Mas também, como comentado antes, os “assaltantes sexuais” da caricatura de Riss têm caras de animais (um porco e um macaco) e isso nos leva a outras questões: além do racismo, Riss reforça outra forma de preconceito que é o especismo. Mais uma vez reforço a importância da mídia na formação de valores no sentido lato, ou seja, os meios de comunicação “educam”; não existe imparcialidade em suas mensagens escritas ou gráficas. No que tange à nossa relação com as outras espécies animais, venho sublinhando que a educação ambiental crítica deve rejeitar valores antropocêntricos e especistas, e promover abordagens e valores mais biocêntricos, ecocêntricos e zoocêntricos, ou seja, deve ensinar a abrir mão de exercer domínio sobre o outro. Outras expressões de dominação são o imperialismo, o racismo, e o sexismo, as quais são, todas, formas de hierarquias. As hierarquias, por sua vez, são, a rigor, ego-ações [5].

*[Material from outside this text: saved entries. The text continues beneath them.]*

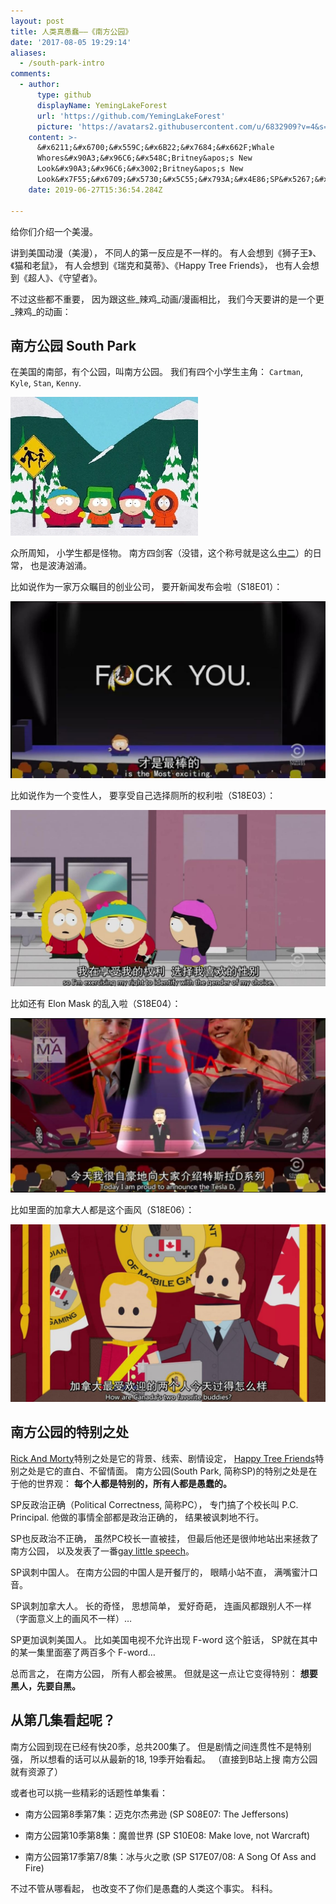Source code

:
 ```yaml
---
layout: post
title: 人类真愚蠢——《南方公园》
date: '2017-08-05 19:29:14'
aliases:
  - /south-park-intro
comments:
  - author:
      type: github
      displayName: YemingLakeForest
      url: 'https://github.com/YemingLakeForest'
      picture: 'https://avatars2.githubusercontent.com/u/6832909?v=4&s=73'
    content: >-
      &#x6211;&#x6700;&#x559C;&#x6B22;&#x7684;&#x662F;Whale
      Whores&#x90A3;&#x96C6;&#x548C;Britney&apos;s New
      Look&#x90A3;&#x96C6;&#x3002;Britney&apos;s New
      Look&#x7F55;&#x6709;&#x5730;&#x5C55;&#x793A;&#x4E86;SP&#x5267;&#x7EC4;&#x7684;&#x4EBA;&#x6587;&#x5173;&#x6000;&#x3002;
    date: 2019-06-27T15:36:54.284Z

---
```


给你们介绍一个美漫。

<!--MORE-->

讲到美国动漫（美漫），
不同人的第一反应是不一样的。
有人会想到《狮子王》、《猫和老鼠》，
有人会想到《瑞克和莫蒂》、《Happy Tree Friends》，
也有人会想到《超人》、《守望者》。

不过这些都不重要，
因为跟这些_辣鸡_动画/漫画相比，
我们今天要讲的是一个更_辣鸡_的动画：


## 南方公园 South Park

在美国的南部，有个公园，叫南方公园。
我们有四个小学生主角：
`Cartman`, `Kyle`, `Stan`, `Kenny`.

![boys][boys]

众所周知，
小学生都是怪物。
南方四剑客（没错，这个称号就是这么[中二][zhonger]）的日常，
也是波涛汹涌。

比如说作为一家万众瞩目的创业公司，
要开新闻发布会啦（S18E01）：

![news][news]

比如说作为一个变性人，
要享受自己选择厕所的权利啦（S18E03）：

![trans][trans]

比如还有 Elon Mask 的乱入啦（S18E04）：

![elon][elon]

比如里面的加拿大人都是这个画风（S18E06）：

![t-p][t-p]


## 南方公园的特别之处

[Rick And Morty][rm]特别之处是它的背景、线索、剧情设定，
[Happy Tree Friends][htf]特别之处是它的直白、不留情面。
南方公园(South Park, 简称SP)的特别之处是在于他的世界观：
**每个人都是特别的，所有人都是愚蠢的。**

SP反政治正确（Political Correctness, 简称PC），
专门搞了个校长叫 P.C. Principal.
他做的事情全部都是政治正确的，
结果被讽刺地不行。

SP也反政治不正确，
虽然PC校长一直被挂，
但最后他还是很帅地站出来拯救了南方公园，
以及发表了一番[gay little speech][speech]。

SP讽刺中国人。
在南方公园的中国人是开餐厅的，
眼睛小站不直，
满嘴蜜汁口音。

SP讽刺加拿大人。
长的奇怪，
思想简单，
爱好奇葩，
连画风都跟别人不一样（字面意义上的画风不一样）…

SP更加讽刺美国人。
比如美国电视不允许出现 F-word 这个脏话，
SP就在其中的某一集里面塞了两百多个 F-word…

总而言之，
在南方公园，
所有人都会被黑。
但就是这一点让它变得特别：
**想要黑人，先要自黑。**


## 从第几集看起呢？

南方公园到现在已经有快20季，总共200集了。
但是剧情之间连贯性不是特别强，
所以想看的话可以从最新的18, 19季开始看起。
（直接到B站上搜 南方公园 就有资源了）

或者也可以挑一些精彩的话题性单集看：

* 南方公园第8季第7集：迈克尔杰弗逊 (SP S08E07: The Jeffersons)

* 南方公园第10季第8集：魔兽世界 (SP S10E08: Make love, not Warcraft)

* 南方公园第17季第7/8集：冰与火之歌 (SP S17E07/08: A Song Of Ass and Fire)

不过不管从哪看起，
也改变不了你们是愚蠢的人类这个事实。
科科。


[boys]: /assets/pics/sp/boys.jpg
[zhonger]: https://zh.moegirl.org/zh-hans/%E4%B8%AD%E4%BA%8C%E7%97%85
[news]: /assets/pics/sp/cartman_fw.jpg
[trans]: /assets/pics/sp/cartman_trans.jpg
[elon]: /assets/pics/sp/elon.jpg
[t-p]: /assets/pics/sp/t_and_p.jpg
[rm]: http://www.adultswim.com/videos/rick-and-morty/
[htf]: https://mondomedia.com/channel/HappyTreeFriends
[speech]: http://wiki.southpark.cc.com/wiki/Kyle_Broflovski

Jeffrey Moussaieff Masson em seu livro “Beasts” afirma que os humanos parecem ter uma propensão irrefreável a estabelecer hierarquias, o que inevitavelmente sinaliza o desejo de dominar os outros. Ele argumenta ainda que a hierarquização é algo mau não só para indivíduos, mas também para toda a sociedade [6].

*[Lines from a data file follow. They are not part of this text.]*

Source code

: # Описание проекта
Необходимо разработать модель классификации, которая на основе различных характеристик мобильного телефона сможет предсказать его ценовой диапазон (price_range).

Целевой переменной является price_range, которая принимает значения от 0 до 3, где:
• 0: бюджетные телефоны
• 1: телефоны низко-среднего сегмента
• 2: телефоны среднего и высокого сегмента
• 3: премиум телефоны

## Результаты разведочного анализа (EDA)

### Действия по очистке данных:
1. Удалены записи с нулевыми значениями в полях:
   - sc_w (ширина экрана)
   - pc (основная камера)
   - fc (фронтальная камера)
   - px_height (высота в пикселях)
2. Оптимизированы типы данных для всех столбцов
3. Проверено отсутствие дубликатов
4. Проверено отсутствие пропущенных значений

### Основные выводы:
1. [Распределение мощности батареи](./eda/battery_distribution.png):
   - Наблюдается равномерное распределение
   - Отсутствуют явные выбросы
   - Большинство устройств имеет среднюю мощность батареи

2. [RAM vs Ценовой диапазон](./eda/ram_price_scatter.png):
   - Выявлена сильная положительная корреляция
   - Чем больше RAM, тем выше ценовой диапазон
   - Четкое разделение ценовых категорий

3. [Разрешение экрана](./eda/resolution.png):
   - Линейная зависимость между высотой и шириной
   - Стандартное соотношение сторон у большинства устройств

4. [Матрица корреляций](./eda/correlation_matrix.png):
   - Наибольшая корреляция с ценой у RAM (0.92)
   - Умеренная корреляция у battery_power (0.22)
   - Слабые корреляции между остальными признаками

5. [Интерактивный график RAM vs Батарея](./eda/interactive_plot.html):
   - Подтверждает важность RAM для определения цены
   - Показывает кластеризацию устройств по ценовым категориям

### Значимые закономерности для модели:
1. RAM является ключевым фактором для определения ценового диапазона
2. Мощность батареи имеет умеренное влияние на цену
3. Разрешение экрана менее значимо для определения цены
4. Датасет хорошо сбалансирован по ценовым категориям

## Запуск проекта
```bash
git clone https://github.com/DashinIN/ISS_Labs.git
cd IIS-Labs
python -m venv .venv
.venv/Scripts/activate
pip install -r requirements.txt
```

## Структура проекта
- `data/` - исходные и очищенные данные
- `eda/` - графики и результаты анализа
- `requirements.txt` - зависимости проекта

É monstruoso “urinar” sobre o cadáver de um menino indefeso. Os jornalistas do pasquim Charlie Hebdo colocam em risco não apenas suas próprias peles, mas também as vidas daqueles que consideram seus semelhantes – os franceses caucasianos – na medida em que fornecem combustível para tanto ódio.

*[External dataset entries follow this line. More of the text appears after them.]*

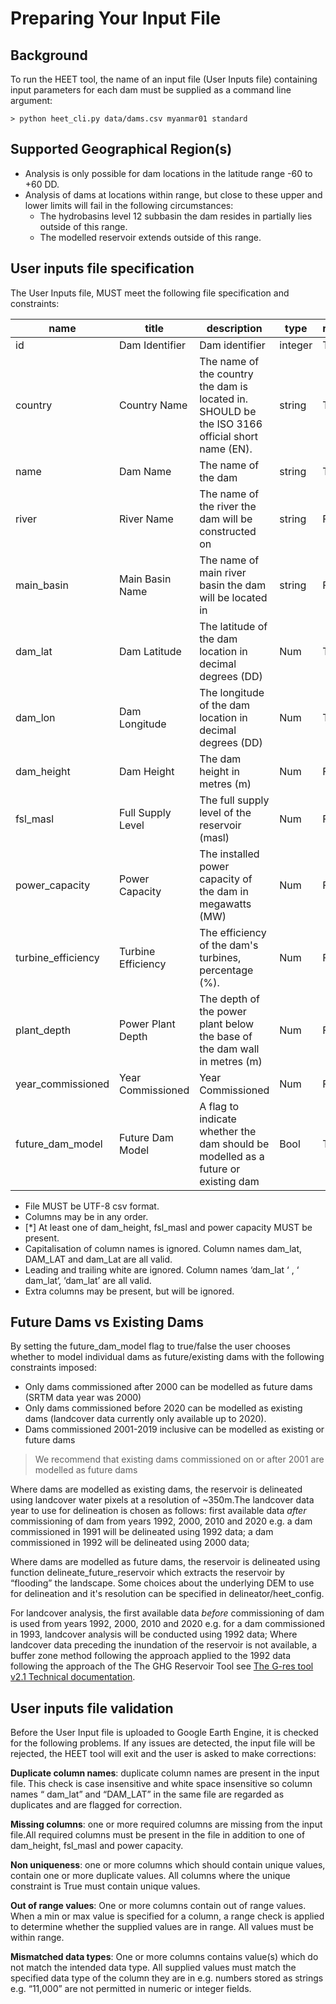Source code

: # Preparing Your Input File

## Background
To run the HEET tool, the name of an input file (User Inputs file) containing input parameters for each dam  must be supplied as a command line argument: 

```
> python heet_cli.py data/dams.csv myanmar01 standard 

``` 
## Supported Geographical Region(s)
- Analysis is only possible for dam locations in the latitude range -60 to +60 DD. 
- Analysis of dams at locations within range, but close to these upper and lower limits will fail in the following circumstances:
	- The hydrobasins level 12 subbasin the dam resides in partially lies outside of this range.
	- The modelled reservoir extends outside of this range.

## User inputs file specification
The User Inputs file, MUST meet the following file specification and constraints: 
 

|      name                 |      title                |      description                                                                                         |      type      |      required     |      unique     |      min     |      max     |
|---------------------------|---------------------------|----------------------------------------------------------------------------------------------------------|----------------|-------------------|-----------------|--------------|--------------|
|     id                    |     Dam Identifier        |     Dam identifier                                                                                       |     integer    |     TRUE          |     TRUE        |     1        |              |
|     country               |     Country Name          |     The name of the country the dam is located in. SHOULD be the ISO   3166 official short name (EN).    |     string     |     TRUE          |     FALSE       |              |              |
|     name                  |     Dam Name              |     The name of the dam                                                                                  |     string     |     TRUE          |     FALSE       |              |              |
|     river                 |     River Name            |     The name of the river the dam will be constructed on                                                 |     string     |     FALSE         |     FALSE       |              |              |
|     main_basin            |     Main Basin Name       |     The name of main river basin the dam will be located in                                              |     string     |     FALSE         |     FALSE       |              |              |
|     dam_lat               |     Dam Latitude          |     The latitude of the dam location in decimal degrees (DD)                                             |     Num        |     TRUE          |     FALSE       |     -60      |     60       |
|     dam_lon               |     Dam Longitude         |     The longitude of the dam location in decimal degrees (DD)                                            |     Num        |     TRUE          |     FALSE       |    -180      |    180       |
|     dam_height            |     Dam Height            |     The dam height in metres (m)                                                                         |     Num        |     FALSE*        |     FALSE       |     10       |     300      |
|     fsl_masl              |     Full Supply Level     |     The full supply level of the reservoir (masl)                                                        |     Num        |     FALSE*        |     FALSE       |     10       |     300      |
|     power_capacity        |     Power Capacity        |     The installed power capacity of the dam in megawatts (MW)                                            |     Num        |     FALSE*        |     FALSE       |     0.001    |     22500    |
|     turbine_efficiency    |     Turbine Efficiency    |     The efficiency of the dam's turbines, percentage (\%).                                               |     Num        |     FALSE         |     FALSE       |     0        |     100      |
|     plant_depth           |     Power Plant Depth     |     The depth of the power plant below the base of the dam wall in   metres (m)                          |     Num        |     FALSE         |     FALSE       |     0        |     300      |
|     year_commissioned     |     Year Commissioned     |     Year Commissioned                                                                                    |     Num        |     FALSE         |     FALSE       |              |              | 
|     future_dam_model      |     Future Dam Model      |     A flag to indicate whether the dam should be modelled as a future or existing dam                    |     Bool       |     TRUE          |     FALSE       |              |              | 

- File MUST be UTF-8 csv format.
- Columns may be in any order. 
- [*] At least one of dam_height, fsl_masl and power capacity MUST be present. 
- Capitalisation of column names is ignored.  Column names dam_lat, DAM_LAT and dam_Lat are all valid.
- Leading and trailing white are ignored. Column names  ‘dam_lat  ‘ ,  ‘  dam_lat‘,  ‘dam_lat’  are all valid.
- Extra columns may be present, but will be ignored.  

## Future Dams vs Existing Dams

By setting the future_dam_model flag to true/false the user chooses whether to model individual dams as 
future/existing dams with the following constraints imposed:

- 	Only dams commissioned after 2000 can be modelled as future dams (SRTM data year was 2000)
-	Only dams commissioned before 2020 can be modelled as existing dams (landcover data currently only available up to 2020).
-	Dams commissioned 2001-2019 inclusive can be modelled as existing or future dams

> We recommend that existing dams commissioned on or after 2001 are modelled as future dams

Where dams are modelled as existing dams, the reservoir is delineated using 
landcover water pixels at a resolution of ~350m.The landcover data year to use for delineation is chosen as follows: 
first available data *after* commissioning of dam from years 1992, 2000, 2010 and 2020 e.g. a dam commissioned in 1991 will be delineated using 1992 data; 
a dam commissioned in 1992 will be delineated using 2000 data; 

Where dams are modelled as future dams, the reservoir is delineated using 
function delineate_future_reservoir which extracts the reservoir by “flooding”
the landscape. Some choices about the underlying DEM to use for delineation and it's resolution can
be specified in delineator/heet_config.

For landcover analysis, the first available data *before* commissioning of dam is used from years 1992, 2000, 2010 and 2020 e.g. for a dam commissioned in 1993, landcover analysis will be conducted using 1992 data; Where landcover data preceding the inundation of the reservoir is not available, a buffer zone method following the approach applied to the 1992 data following the approach of the The GHG Reservoir Tool see [The G-res tool v2.1 Technical documentation](https://assets-global.website-files.com/5f749e4b9399c80b5e421384/5fa83c07d5f3c691742fd0d8_g-res_technical_document_v2.1.pdf).


## User inputs file validation

Before the User Input file is uploaded to Google Earth Engine, it is checked for the following problems.  If any issues are detected, the input file will be rejected, the HEET tool will exit and the user is asked to make corrections:

**Duplicate column names**:  duplicate column names are present in the input file. This check is case insensitive and white space insensitive so column names “  dam_lat” and “DAM_LAT” in the same file are regarded as duplicates and are flagged for correction.

**Missing columns**: one or more required columns are missing from the input file.All required columns must be present in the file in addition to one of dam_height, fsl_masl and power capacity.

**Non uniqueness**: one or more columns which should contain unique values, contain one or more duplicate values. All columns where the unique constraint is True must contain unique values.

**Out of range values**:  One or more columns contain out of range values. When a min or max value is specified for a column, a range check is applied to determine whether the supplied values are in range. All values must be within range.

**Mismatched data types**:  One or more columns contains value(s) which do not match the intended data type. All supplied values must match the specified data type of the column they are in e.g. numbers stored as strings e.g. “11,000” are not permitted in numeric or integer fields.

Se francesa fosse, estaria eu às portas do “Hebdo” não para lhes prestar qualquer forma de homenagem ou solidariedade, mas para brandir um cartaz de protesto: “Pelo fim do racismo, do imperialismo, do especismo e de todas as formas covardes e cegas de domínio sobre os outros.
Termino indicando um link no qual a rainha Rania, da Jordânia, sugere uma outra versão do que seria o futuro de Aylan Kurdi [7]: “Ele poderia ter sido médico, professor ou pai carinhoso”. Ou quem sabe até um ativista pelos direitos humanos e dos animais?

Notas:

[1]: Diretor do jornal semanal francês Charlie Hebdo; a charge pode ser visualizada no link.
[2]: No original “tripoteur de fesses”; tradução minha.
[3]: Matéria do Globo.
[4]: Ver notícia.
[5]: BRÜGGER, Paula. Educação ou adestramento ambiental? Chapecó: Argos/ Florianópolis: Letras Contemporâneas, 2004, p.164-165.
[6]: Masson, Jeffrey M. Beasts – what animals can teach us about the origins of good and evil. New York: Bloomsbury, 2014.
[7]: Ver link do G1.
Dedico este texto a meu pai que, muito chocado com a publicação da charge, foi o primeiro a me telefonar para conversar sobre o assunto.